- _What you are asked to do_: Copy out each line of the entries where the word "null" is present.

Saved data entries
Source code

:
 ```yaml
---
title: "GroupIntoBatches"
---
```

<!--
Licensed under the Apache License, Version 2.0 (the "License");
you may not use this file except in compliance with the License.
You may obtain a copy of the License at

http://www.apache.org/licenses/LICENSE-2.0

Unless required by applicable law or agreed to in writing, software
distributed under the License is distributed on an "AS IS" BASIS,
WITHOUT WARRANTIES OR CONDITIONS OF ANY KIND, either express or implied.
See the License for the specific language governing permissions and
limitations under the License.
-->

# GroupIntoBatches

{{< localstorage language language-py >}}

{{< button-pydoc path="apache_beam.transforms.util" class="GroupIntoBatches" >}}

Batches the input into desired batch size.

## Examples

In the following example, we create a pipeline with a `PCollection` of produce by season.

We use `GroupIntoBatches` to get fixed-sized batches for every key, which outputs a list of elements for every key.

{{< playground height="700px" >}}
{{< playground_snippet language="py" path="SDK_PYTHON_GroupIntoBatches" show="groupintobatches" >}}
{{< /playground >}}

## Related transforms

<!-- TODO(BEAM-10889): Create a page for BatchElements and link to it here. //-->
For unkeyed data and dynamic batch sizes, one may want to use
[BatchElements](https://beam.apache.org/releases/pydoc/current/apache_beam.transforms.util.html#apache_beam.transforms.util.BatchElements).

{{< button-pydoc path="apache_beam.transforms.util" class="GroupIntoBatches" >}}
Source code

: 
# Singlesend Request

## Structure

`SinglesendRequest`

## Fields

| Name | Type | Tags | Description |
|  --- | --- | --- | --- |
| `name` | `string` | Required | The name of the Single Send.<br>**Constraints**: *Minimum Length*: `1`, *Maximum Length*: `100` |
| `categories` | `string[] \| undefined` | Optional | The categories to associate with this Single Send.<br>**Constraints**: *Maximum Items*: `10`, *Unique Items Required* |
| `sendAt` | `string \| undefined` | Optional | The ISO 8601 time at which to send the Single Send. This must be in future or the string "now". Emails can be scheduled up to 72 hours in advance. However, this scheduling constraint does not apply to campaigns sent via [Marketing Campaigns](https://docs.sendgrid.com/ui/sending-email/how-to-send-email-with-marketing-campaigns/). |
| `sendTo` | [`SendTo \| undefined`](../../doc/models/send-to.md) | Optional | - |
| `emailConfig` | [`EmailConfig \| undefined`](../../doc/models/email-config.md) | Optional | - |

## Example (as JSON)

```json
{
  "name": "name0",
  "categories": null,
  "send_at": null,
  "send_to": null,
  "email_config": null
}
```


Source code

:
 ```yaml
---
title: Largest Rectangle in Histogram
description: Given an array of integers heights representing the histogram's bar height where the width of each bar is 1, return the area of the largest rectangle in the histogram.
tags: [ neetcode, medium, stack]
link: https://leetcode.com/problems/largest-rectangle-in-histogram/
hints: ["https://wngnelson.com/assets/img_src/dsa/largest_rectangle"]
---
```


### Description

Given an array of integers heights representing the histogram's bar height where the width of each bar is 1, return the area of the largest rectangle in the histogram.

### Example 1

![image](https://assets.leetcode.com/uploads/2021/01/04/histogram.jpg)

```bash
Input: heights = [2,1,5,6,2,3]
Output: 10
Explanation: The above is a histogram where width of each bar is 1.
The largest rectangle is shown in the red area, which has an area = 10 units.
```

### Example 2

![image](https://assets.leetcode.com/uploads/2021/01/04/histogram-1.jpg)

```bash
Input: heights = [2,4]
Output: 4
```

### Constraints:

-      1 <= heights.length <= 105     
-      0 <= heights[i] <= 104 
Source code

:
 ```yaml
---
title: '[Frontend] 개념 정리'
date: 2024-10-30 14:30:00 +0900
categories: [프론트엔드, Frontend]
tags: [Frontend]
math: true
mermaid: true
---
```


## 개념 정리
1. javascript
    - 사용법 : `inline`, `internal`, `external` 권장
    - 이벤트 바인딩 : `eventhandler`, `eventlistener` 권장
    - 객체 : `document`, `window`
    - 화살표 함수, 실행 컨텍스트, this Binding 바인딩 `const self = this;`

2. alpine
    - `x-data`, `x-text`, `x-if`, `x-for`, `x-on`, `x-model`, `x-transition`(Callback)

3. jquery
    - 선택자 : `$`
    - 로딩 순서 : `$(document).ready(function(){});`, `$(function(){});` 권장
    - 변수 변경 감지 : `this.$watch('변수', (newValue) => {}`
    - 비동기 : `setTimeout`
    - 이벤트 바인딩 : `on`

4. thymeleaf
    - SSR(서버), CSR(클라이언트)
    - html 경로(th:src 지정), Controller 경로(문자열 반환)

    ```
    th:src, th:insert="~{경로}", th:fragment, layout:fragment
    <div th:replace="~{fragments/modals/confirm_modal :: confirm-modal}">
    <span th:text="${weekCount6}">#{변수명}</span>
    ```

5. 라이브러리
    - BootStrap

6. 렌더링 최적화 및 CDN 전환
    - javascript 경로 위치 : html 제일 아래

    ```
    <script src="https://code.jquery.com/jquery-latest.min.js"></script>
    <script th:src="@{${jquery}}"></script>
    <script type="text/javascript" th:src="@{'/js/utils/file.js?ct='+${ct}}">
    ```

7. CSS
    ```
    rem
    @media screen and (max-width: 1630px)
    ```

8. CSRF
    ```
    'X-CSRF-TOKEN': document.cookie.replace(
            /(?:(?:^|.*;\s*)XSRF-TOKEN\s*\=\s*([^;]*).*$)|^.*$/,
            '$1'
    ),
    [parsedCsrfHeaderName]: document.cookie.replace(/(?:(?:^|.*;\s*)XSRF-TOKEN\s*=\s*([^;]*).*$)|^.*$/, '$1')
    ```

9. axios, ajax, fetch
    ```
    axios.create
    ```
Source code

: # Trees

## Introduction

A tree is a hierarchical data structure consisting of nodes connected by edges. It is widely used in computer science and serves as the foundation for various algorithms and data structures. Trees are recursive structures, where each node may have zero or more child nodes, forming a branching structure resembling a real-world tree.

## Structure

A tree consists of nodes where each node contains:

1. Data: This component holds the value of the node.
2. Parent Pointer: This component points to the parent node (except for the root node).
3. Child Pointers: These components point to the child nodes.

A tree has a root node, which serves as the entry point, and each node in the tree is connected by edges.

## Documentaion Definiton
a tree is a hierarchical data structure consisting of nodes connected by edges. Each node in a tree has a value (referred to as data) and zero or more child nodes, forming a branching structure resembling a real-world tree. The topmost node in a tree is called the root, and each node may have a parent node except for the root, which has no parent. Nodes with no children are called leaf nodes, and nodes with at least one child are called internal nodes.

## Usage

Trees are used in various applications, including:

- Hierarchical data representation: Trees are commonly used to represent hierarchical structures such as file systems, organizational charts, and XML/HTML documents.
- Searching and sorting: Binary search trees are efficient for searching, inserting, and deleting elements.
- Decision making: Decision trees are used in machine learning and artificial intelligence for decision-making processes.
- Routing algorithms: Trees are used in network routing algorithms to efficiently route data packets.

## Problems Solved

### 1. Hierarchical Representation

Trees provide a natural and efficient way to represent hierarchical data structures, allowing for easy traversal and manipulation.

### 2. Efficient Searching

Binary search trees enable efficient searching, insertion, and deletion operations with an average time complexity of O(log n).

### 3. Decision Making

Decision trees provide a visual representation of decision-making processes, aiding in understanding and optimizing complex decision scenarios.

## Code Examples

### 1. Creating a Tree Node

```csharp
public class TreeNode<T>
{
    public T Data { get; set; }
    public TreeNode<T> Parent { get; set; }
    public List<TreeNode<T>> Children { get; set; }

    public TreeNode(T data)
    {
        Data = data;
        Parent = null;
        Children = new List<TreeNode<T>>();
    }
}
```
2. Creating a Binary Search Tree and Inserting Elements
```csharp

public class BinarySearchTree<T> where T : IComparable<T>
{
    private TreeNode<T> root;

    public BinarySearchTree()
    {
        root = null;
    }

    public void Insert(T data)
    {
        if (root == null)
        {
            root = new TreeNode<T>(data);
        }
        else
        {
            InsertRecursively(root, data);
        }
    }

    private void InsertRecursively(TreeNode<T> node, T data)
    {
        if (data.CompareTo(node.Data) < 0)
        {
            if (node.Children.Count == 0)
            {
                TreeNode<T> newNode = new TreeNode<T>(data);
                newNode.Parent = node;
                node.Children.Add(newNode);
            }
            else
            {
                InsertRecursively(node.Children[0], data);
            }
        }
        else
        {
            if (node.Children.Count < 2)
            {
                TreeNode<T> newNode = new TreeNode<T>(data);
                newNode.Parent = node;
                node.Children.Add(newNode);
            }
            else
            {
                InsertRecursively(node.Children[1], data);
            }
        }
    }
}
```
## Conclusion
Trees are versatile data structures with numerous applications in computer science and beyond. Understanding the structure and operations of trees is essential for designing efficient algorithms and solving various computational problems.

- _Answer space_:
  "categories": null,
  "send_at": null,
  "send_to": null,
  "email_config": null
        Parent = null;
        root = null;
        if (root == null)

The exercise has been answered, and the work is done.